◆ Try it: Exclude the pictures and transcribe the rest of the data below exactly.

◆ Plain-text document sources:
• • •

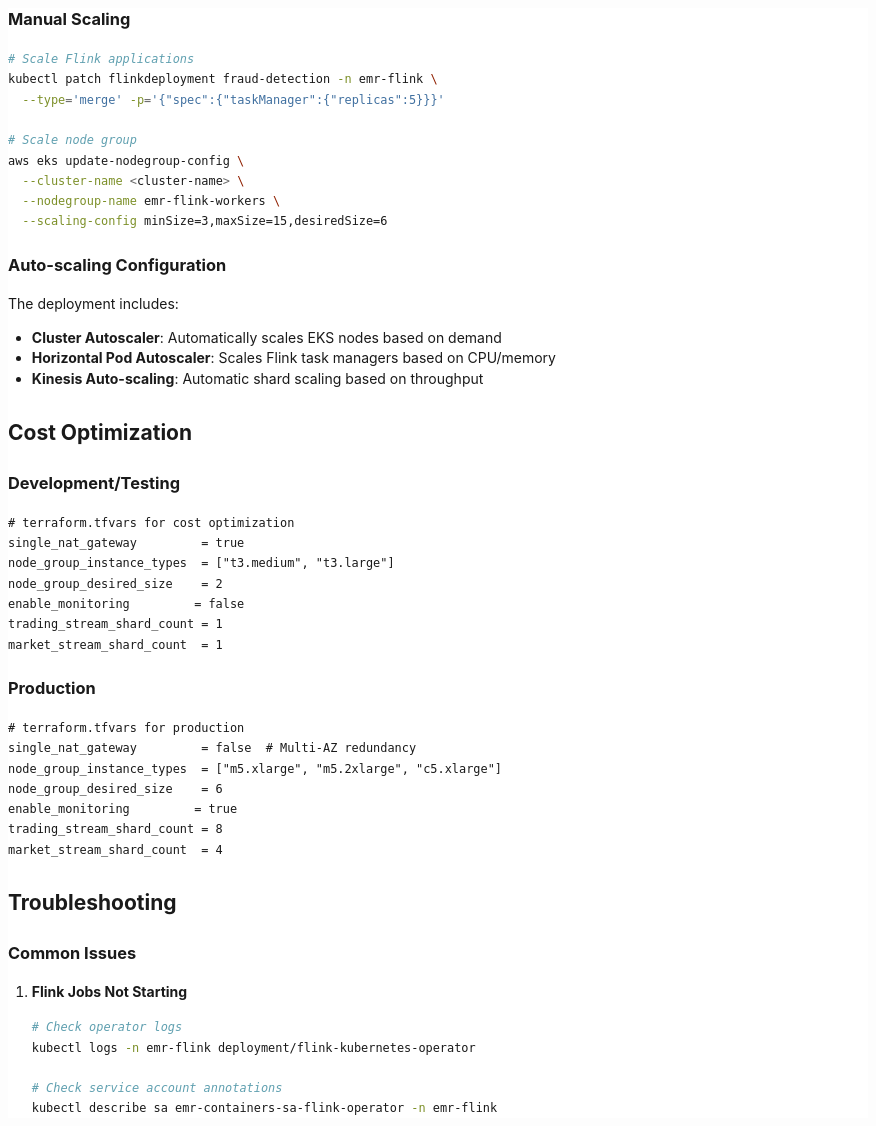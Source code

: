 ### Manual Scaling

```bash
# Scale Flink applications
kubectl patch flinkdeployment fraud-detection -n emr-flink \
  --type='merge' -p='{"spec":{"taskManager":{"replicas":5}}}'

# Scale node group
aws eks update-nodegroup-config \
  --cluster-name <cluster-name> \
  --nodegroup-name emr-flink-workers \
  --scaling-config minSize=3,maxSize=15,desiredSize=6
```

### Auto-scaling Configuration

The deployment includes:
- **Cluster Autoscaler**: Automatically scales EKS nodes based on demand
- **Horizontal Pod Autoscaler**: Scales Flink task managers based on CPU/memory
- **Kinesis Auto-scaling**: Automatic shard scaling based on throughput

## Cost Optimization

### Development/Testing

```hcl
# terraform.tfvars for cost optimization
single_nat_gateway         = true
node_group_instance_types  = ["t3.medium", "t3.large"]
node_group_desired_size    = 2
enable_monitoring         = false
trading_stream_shard_count = 1
market_stream_shard_count  = 1
```

### Production

```hcl
# terraform.tfvars for production
single_nat_gateway         = false  # Multi-AZ redundancy
node_group_instance_types  = ["m5.xlarge", "m5.2xlarge", "c5.xlarge"]
node_group_desired_size    = 6
enable_monitoring         = true
trading_stream_shard_count = 8
market_stream_shard_count  = 4
```

## Troubleshooting

### Common Issues

1. **Flink Jobs Not Starting**
   ```bash
   # Check operator logs
   kubectl logs -n emr-flink deployment/flink-kubernetes-operator
   
   # Check service account annotations
   kubectl describe sa emr-containers-sa-flink-operator -n emr-flink
   ```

• • •

◆ Solution to this task:
Source code

: ### Manual Scaling

```bash
# Scale Flink applications
kubectl patch flinkdeployment fraud-detection -n emr-flink \
  --type='merge' -p='{"spec":{"taskManager":{"replicas":5}}}'

# Scale node group
aws eks update-nodegroup-config \
  --cluster-name <cluster-name> \
  --nodegroup-name emr-flink-workers \
  --scaling-config minSize=3,maxSize=15,desiredSize=6
```

### Auto-scaling Configuration

The deployment includes:
- **Cluster Autoscaler**: Automatically scales EKS nodes based on demand
- **Horizontal Pod Autoscaler**: Scales Flink task managers based on CPU/memory
- **Kinesis Auto-scaling**: Automatic shard scaling based on throughput

## Cost Optimization

### Development/Testing

```hcl
# terraform.tfvars for cost optimization
single_nat_gateway         = true
node_group_instance_types  = ["t3.medium", "t3.large"]
node_group_desired_size    = 2
enable_monitoring         = false
trading_stream_shard_count = 1
market_stream_shard_count  = 1
```

### Production

```hcl
# terraform.tfvars for production
single_nat_gateway         = false  # Multi-AZ redundancy
node_group_instance_types  = ["m5.xlarge", "m5.2xlarge", "c5.xlarge"]
node_group_desired_size    = 6
enable_monitoring         = true
trading_stream_shard_count = 8
market_stream_shard_count  = 4
```

## Troubleshooting

### Common Issues

1. **Flink Jobs Not Starting**
   ```bash
   # Check operator logs
   kubectl logs -n emr-flink deployment/flink-kubernetes-operator
   
   # Check service account annotations
   kubectl describe sa emr-containers-sa-flink-operator -n emr-flink
   ```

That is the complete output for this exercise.